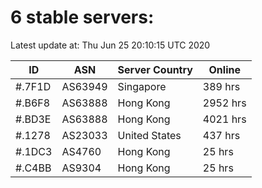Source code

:# 6 stable servers:

Latest update at: Thu Jun 25 20:10:15 UTC 2020

| ID | ASN | Server Country | Online |
| -- | --- | -------------- | ------ |
| #.7F1D | AS63949 | Singapore | 389 hrs |
| #.B6F8 | AS63888 | Hong Kong | 2952 hrs |
| #.BD3E | AS63888 | Hong Kong | 4021 hrs |
| #.1278 | AS23033 | United States | 437 hrs |
| #.1DC3 | AS4760 | Hong Kong | 25 hrs |
| #.C4BB | AS9304 | Hong Kong | 25 hrs |

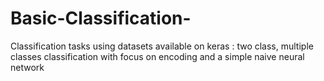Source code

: # Basic-Classification-
Classification tasks using datasets available on keras : two class, multiple classes classification with focus on encoding and a simple naive neural network
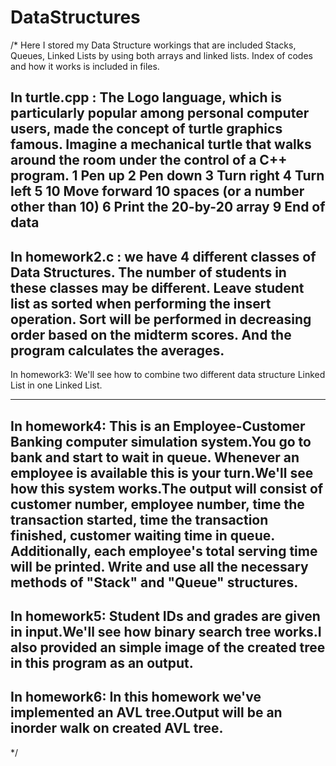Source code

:# DataStructures
/*
Here I stored my Data Structure workings that are included Stacks, Queues, Linked Lists by using both arrays and linked lists.
Index of codes and how it works is included in files.

In turtle.cpp :
The Logo language, which is particularly popular among personal computer users, made the concept
of turtle graphics famous. Imagine a mechanical turtle that walks around the room under the control
of a C++ program.
1 Pen up
2 Pen down
3 Turn right
4 Turn left
5 10 Move forward 10 spaces (or a number other than 10)
6  Print the 20-by-20 array
9  End of data
--------------------------------------------------------------------------------------------------------------------------------------------------------------
In homework2.c :
we have 4 different classes of Data Structures. The number of students in these classes may be different.
 Leave student list as sorted when performing the insert operation. Sort will be performed in decreasing order based on the midterm scores. And the program calculates the averages.
------------------------------------------------------------------------------------------------------------------------------------------------------------------------
In homework3:
We'll see how to combine two different data structure Linked List  in one Linked List.

--------------------------------------------------------------------------------------------------------------------------------------------------------------------------
In homework4:
This is an Employee-Customer Banking computer simulation system.You go to bank and start to wait in queue. Whenever an employee is available this is your turn.We'll see how this system works.The output will consist of customer number,
employee number, time the transaction started, time the transaction finished, customer waiting time in queue.
Additionally, each employee's total serving time will be printed. Write and use all the necessary methods of "Stack"
and "Queue" structures.
------------------------------------------------------------------------------------------------------------------------------------------------------------------
In homework5:
Student IDs and grades are given in input.We'll see how binary search tree works.I also provided an simple image of the created tree in this program as an output.
-------------------------------------------------------------------------------------------------------------------------------------------------------------------
In homework6:
In this homework we've implemented an AVL tree.Output will be an inorder walk on created AVL tree.
-------------------------------------------------------------------------------------------------------------------------------------------------------------------
*/

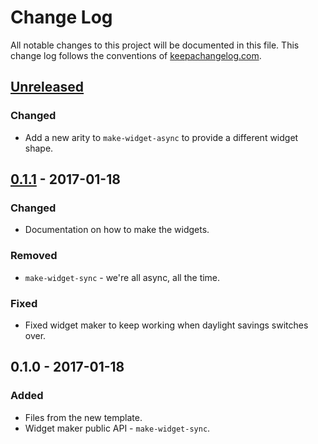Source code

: # Change Log
All notable changes to this project will be documented in this file. This change log follows the conventions of [keepachangelog.com](http://keepachangelog.com/).

## [Unreleased]
### Changed
- Add a new arity to `make-widget-async` to provide a different widget shape.

## [0.1.1] - 2017-01-18
### Changed
- Documentation on how to make the widgets.

### Removed
- `make-widget-sync` - we're all async, all the time.

### Fixed
- Fixed widget maker to keep working when daylight savings switches over.

## 0.1.0 - 2017-01-18
### Added
- Files from the new template.
- Widget maker public API - `make-widget-sync`.

[Unreleased]: https://github.com/your-name/viterbi/compare/0.1.1...HEAD
[0.1.1]: https://github.com/your-name/viterbi/compare/0.1.0...0.1.1
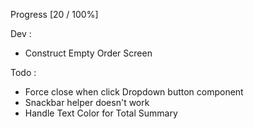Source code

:Progress [20 / 100%]

Dev :
- Construct Empty Order Screen

Todo :
- Force close when click Dropdown button component
- Snackbar helper doesn't work
- Handle Text Color for Total Summary
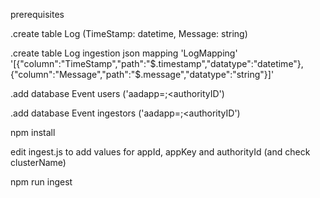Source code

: prerequisites

.create table Log (TimeStamp: datetime, Message: string)

.create table Log ingestion json mapping 'LogMapping' '[{"column":"TimeStamp","path":"$.timestamp","datatype":"datetime"},{"column":"Message","path":"$.message","datatype":"string"}]'

.add database Event users ('aadapp=<appID>;<authorityID')

.add database Event ingestors ('aadapp=<appID>;<authorityID')



npm install

edit ingest.js to add values for appId, appKey and authorityId (and check clusterName)

npm run ingest

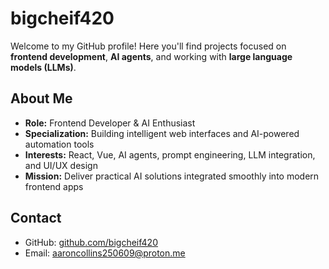 # bigcheif420

Welcome to my GitHub profile! Here you'll find projects focused on **frontend development**, **AI agents**, and working with **large language models (LLMs)**.

## About Me

- **Role:** Frontend Developer & AI Enthusiast  
- **Specialization:** Building intelligent web interfaces and AI-powered automation tools  
- **Interests:** React, Vue, AI agents, prompt engineering, LLM integration, and UI/UX design  
- **Mission:** Deliver practical AI solutions integrated smoothly into modern frontend apps  

## Contact

- GitHub: [github.com/bigcheif420](https://github.com/bigcheif420)  
- Email: [aaroncollins250609@proton.me](mailto:aaroncollins250609@proton.me)  
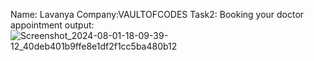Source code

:Name: Lavanya
Company:VAULTOFCODES
Task2: Booking your doctor appointment 
output:![Screenshot_2024-08-01-18-09-39-12_40deb401b9ffe8e1df2f1cc5ba480b12](https://github.com/user-attachments/assets/11022bdd-6a47-4717-91c9-68a2bbac9afe)
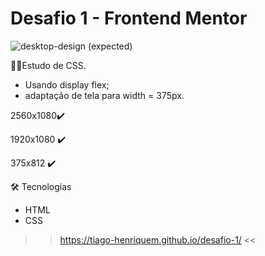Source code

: # Desafio 1 - Frontend Mentor
![desktop-design](https://user-images.githubusercontent.com/66502092/121779119-7a167580-cb70-11eb-9276-0a162afb7ba4.jpg)
(expected)

👨‍💻Estudo de CSS.
- Usando display flex;
- adaptação de tela para width = 375px.

2560x1080✔️

1920x1080 ✔️

375x812 ✔️

🛠️ Tecnologias
- HTML
- CSS

>> https://tiago-henriquem.github.io/desafio-1/ <<
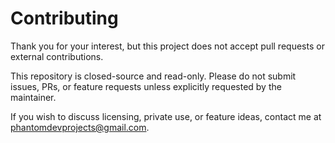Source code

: # Contributing

Thank you for your interest, but this project does not accept pull requests or external contributions.

This repository is closed-source and read-only. Please do not submit issues, PRs, or feature requests unless explicitly requested by the maintainer.

If you wish to discuss licensing, private use, or feature ideas, contact me at phantomdevprojects@gmail.com.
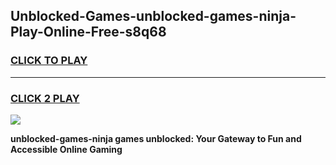 
## Unblocked-Games-unblocked-games-ninja-Play-Online-Free-s8q68
<h3>
<a href="https://premium76.site?title=unblocked-games-ninja&ref=26A">CLICK TO PLAY</a></h3>
<hr>

<h3>
<a href="https://premium76.site?title=unblocked-games-ninja&ref=26A">CLICK 2 PLAY</a>
  
</h3>

<a href="https://premium76.site?title=unblocked-games-ninja&ref=26A"><img src="https://clearcache.store/games.png"></a>


**unblocked-games-ninja games unblocked: Your Gateway to Fun and Accessible Online Gaming**
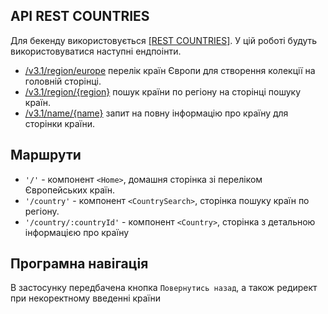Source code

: ## API REST COUNTRIES

Для бекенду використовується [[REST COUNTRIES]](https://restcountries.com/). У цій
роботі будуть використовуватися наступні ендпоінти.

- [/v3.1/region/europe](https://restcountries.com/v3.1/subregion/europe) перелік
  країн Європи для створення колекції на головній сторінці.
- [/v3.1/region/{region}](https://restcountries.com/#api-endpoints-v3-region)
  пошук країни по регіону на сторінці пошуку країн.
- [/v3.1/name/{name}](https://restcountries.com/#api-endpoints-v3-name) запит на
  повну інформацію про країну для сторінки країни.

## Маршрути

- `'/'` - компонент `<Home>`, домашня сторінка зі переліком Європейських країн.
- `'/country'` - компонент `<CountrySearch>`, сторінка пошуку країн по регіону.
- `'/country/:countryId'` - компонент `<Country>`, сторінка з детальною
  інформацією про країну

## Програмна навігація

В застосунку передбачена кнопка `Повернутись назад`, а також
редирект при некоректному введенні країни
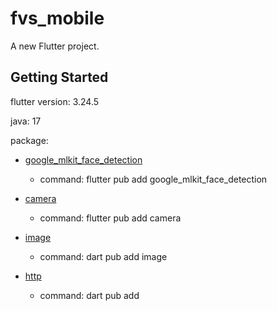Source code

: # fvs_mobile

A new Flutter project.

## Getting Started

flutter version: 3.24.5

java: 17


package:

   - [google_mlkit_face_detection](https://pub.dev/packages/google_mlkit_face_detection)

      - command: flutter pub add google_mlkit_face_detection


   - [camera](https://pub.dev/packages/camera)

      - command: flutter pub add camera


   - [image](https://pub.dev/packages/image)

      - command: dart pub add image


   - [http](https://pub.dev/packages/http)

      - command: dart pub add 
        
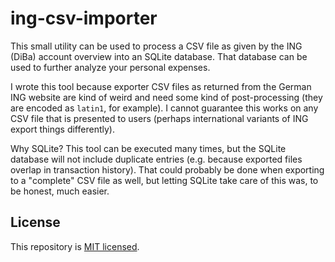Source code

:# ing-csv-importer

This small utility can be used to process a CSV file as given by the ING (DiBa) account overview into an SQLite database. That database can be used to further analyze your personal expenses.

I wrote this tool because exporter CSV files as returned from the German ING website are kind of weird and need some kind of post-processing (they are encoded as `latin1`, for example). I cannot guarantee this works on any CSV file that is presented to users (perhaps international variants of ING export things differently).

Why SQLite? This tool can be executed many times, but the SQLite database will not include duplicate entries (e.g. because exported files overlap in transaction history). That could probably be done when exporting to a "complete" CSV file as well, but letting SQLite take care of this was, to be honest, much easier.

## License

This repository is [MIT licensed](./LICENSE).
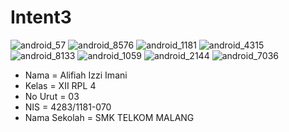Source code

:# Intent3

![android_57](https://cloud.githubusercontent.com/assets/22756639/19890919/28455526-a070-11e6-90ea-44f144dee561.jpg)
![android_8576](https://cloud.githubusercontent.com/assets/22756639/19890928/3480f8ea-a070-11e6-8c26-db55576b7868.jpg)
![android_1181](https://cloud.githubusercontent.com/assets/22756639/19890952/4be6c712-a070-11e6-96ee-c59591a0eb7e.jpg)
![android_4315](https://cloud.githubusercontent.com/assets/22756639/19890956/505bfb6e-a070-11e6-9570-47c456267c96.jpg)
![android_8133](https://cloud.githubusercontent.com/assets/22756639/19890974/684061fc-a070-11e6-88d1-12bcb7725982.jpg)
![android_1059](https://cloud.githubusercontent.com/assets/22756639/19890985/7033388a-a070-11e6-8e07-6673df660b82.jpg)
![android_2144](https://cloud.githubusercontent.com/assets/22756639/19890992/87966fb0-a070-11e6-97c3-7caaa0151ece.jpg)
![android_7036](https://cloud.githubusercontent.com/assets/22756639/19890995/90430510-a070-11e6-8880-64c5876dd677.jpg)

* Nama = Alifiah Izzi Imani
* Kelas = XII RPL 4
* No Urut = 03
* NIS = 4283/1181-070
* Nama Sekolah = SMK TELKOM MALANG
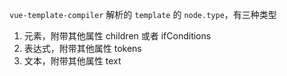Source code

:`vue-template-compiler` 解析的 `template` 的 `node.type`，有三种类型

1. 元素，附带其他属性 children 或者 ifConditions
2. 表达式，附带其他属性 tokens
3. 文本，附带其他属性 text
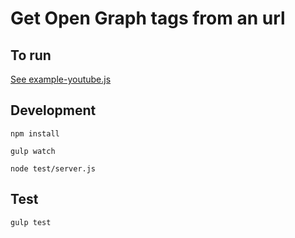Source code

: # Get Open Graph tags from an url

## To run

[See example-youtube.js](example-youtube.js)



## Development

`npm install`

`gulp watch`

`node test/server.js`


## Test
`gulp test`

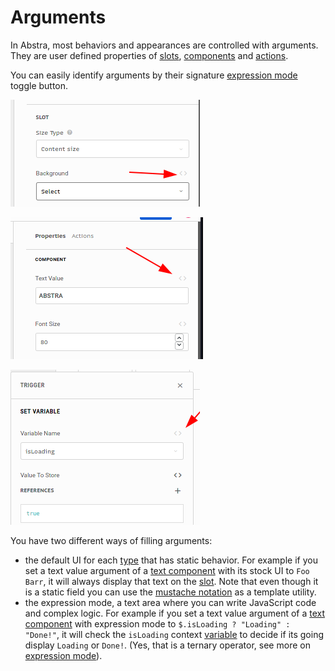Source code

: # Arguments

In Abstra, most behaviors and appearances are controlled with arguments.   
They are user defined properties of [slots](../slots/), [components](../elements/) and [actions](../actions/).

You can easily identify arguments by their signature [expression mode](expression-mode.md) toggle button.

![This is a slot argument used to define its background](../../../../.gitbook/assets/nodearg.png)

![This is a component argument used to define the displayed text](../../../../.gitbook/assets/comparg.png)

![This is an action arguments used to select a variable](../../../../.gitbook/assets/actionarg.png)

You have two different ways of filling arguments: 

* the default UI for each [type](argument-types.md) that has static behavior. For example if you set a text value argument of a [text component](../elements/text.md) with its stock UI to `Foo Barr`, it will always display that text on the [slot](../slots/). Note that even though it is a static field you can use the [mustache notation](mustache-notation.md) as a template utility.
* the expression mode, a text area where you can write JavaScript code and complex logic. For example if you set a text value argument of a [text component](../elements/text.md) with expression mode to `$.isLoading ? "Loading" : "Done!"`, it will check the `isLoading` context [variable]() to decide if its going display `Loading` or `Done!`. \(Yes, that is a ternary operator, see more on [expression mode](expression-mode.md)\).

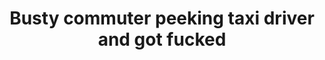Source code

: ---
layout: post
title: Busty commuter peeking taxi driver and got fucked
duration: '06:54'
view: 212
rate: 2
video: 'http://fantasti.cc/embed/855605/'
category:
 - blonde
 - busty
 - cab
 - curvy
 - gorgeous
 - outdoor
 - rough
 - stunning
tags: 
 - big-tits
 - sucked
 - fucked
priority: 0.9
changefreq: daily
---
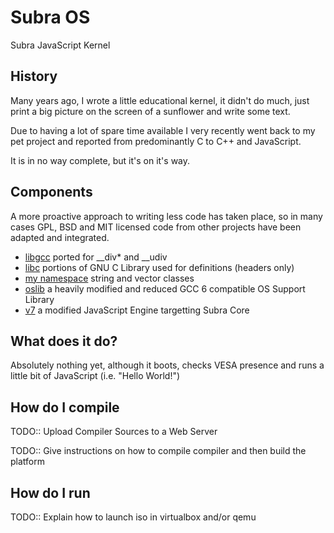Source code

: # Subra OS
Subra JavaScript Kernel

## History
Many years ago, I wrote a little educational kernel, it didn't do much, just print a big picture on the screen of a sunflower and write some text.

Due to having a lot of spare time available I very recently went back to my pet project and reported from predominantly C to C++ and JavaScript.

It is in no way complete, but it's on it's way.

## Components
A more proactive approach to writing less code has taken place, so in many cases GPL, BSD and MIT licensed code from other projects have been adapted and integrated.

* [libgcc](https://gcc.gnu.org/onlinedocs/gccint/Libgcc.html) ported for __div* and __udiv
* [libc](https://www.gnu.org/software/libc/) portions of GNU C Library used for definitions (headers only)
* [my namespace](https://sourceforge.net/projects/simplecstringclass/) string and vector classes
* [oslib](http://oslib.sourceforge.net/) a heavily modified and reduced GCC 6 compatible OS Support Library
* [v7](https://github.com/cesanta/v7) a modified JavaScript Engine targetting Subra Core

## What does it do?

Absolutely nothing yet, although it boots, checks VESA presence and runs a little bit of JavaScript (i.e. "Hello World!")

## How do I compile

TODO::  Upload Compiler Sources to a Web Server

TODO::  Give instructions on how to compile compiler and then build the platform

## How do I run

TODO::  Explain how to launch iso in virtualbox and/or qemu
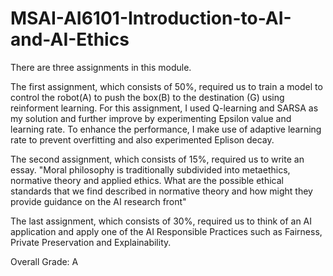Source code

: # MSAI-AI6101-Introduction-to-AI-and-AI-Ethics

There are three assignments in this module.

The first assignment, which consists of 50%, required us to train a model to control the robot(A) to push the box(B) to the destination (G) using reinforment learning. For this assignment, I used Q-learning and SARSA as my solution and further improve by experimenting Epsilon value and learning rate. To enhance the performance, I make use of adaptive learning rate to prevent overfitting and also experimented Eplison decay. 

The second assignment, which consists of 15%, required us to write an essay. "Moral philosophy is traditionally subdivided into metaethics, normative theory and applied ethics. What are the possible ethical standards that we find described in normative theory and how might they provide 
guidance on the AI research front"

The last assignment, which consists of 30%, required us to think of an AI application and apply one of the AI Responsible Practices such as Fairness, Private Preservation and Explainability.

Overall Grade: A
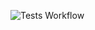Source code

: ![Tests Workflow](https://github.com/HublyGroup/logistics-or-gym/blob/main/.github/workflows/python-app.yml/badge.svg)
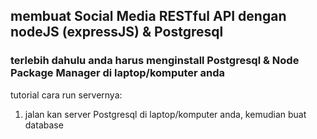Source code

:## membuat Social Media RESTful API dengan nodeJS (expressJS) & Postgresql

### terlebih dahulu anda harus menginstall Postgresql & Node Package Manager di laptop/komputer anda

tutorial cara run servernya:
1. jalan kan server Postgresql di laptop/komputer anda, kemudian buat database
_ _ _ _ _ _ _
**EXERCISE AIM:** Write out the lines from the start of the material to the line with "AS9304 | Hong Kong | 25 hrs |", inclusive and exactly. Skip the pictures.

**ANSWER SPACE:**
Source code

:# 6 stable servers:

Latest update at: Thu Jun 25 20:10:15 UTC 2020

| ID | ASN | Server Country | Online |
| -- | --- | -------------- | ------ |
| #.7F1D | AS63949 | Singapore | 389 hrs |
| #.B6F8 | AS63888 | Hong Kong | 2952 hrs |
| #.BD3E | AS63888 | Hong Kong | 4021 hrs |
| #.1278 | AS23033 | United States | 437 hrs |
| #.1DC3 | AS4760 | Hong Kong | 25 hrs |
| #.C4BB | AS9304 | Hong Kong | 25 hrs |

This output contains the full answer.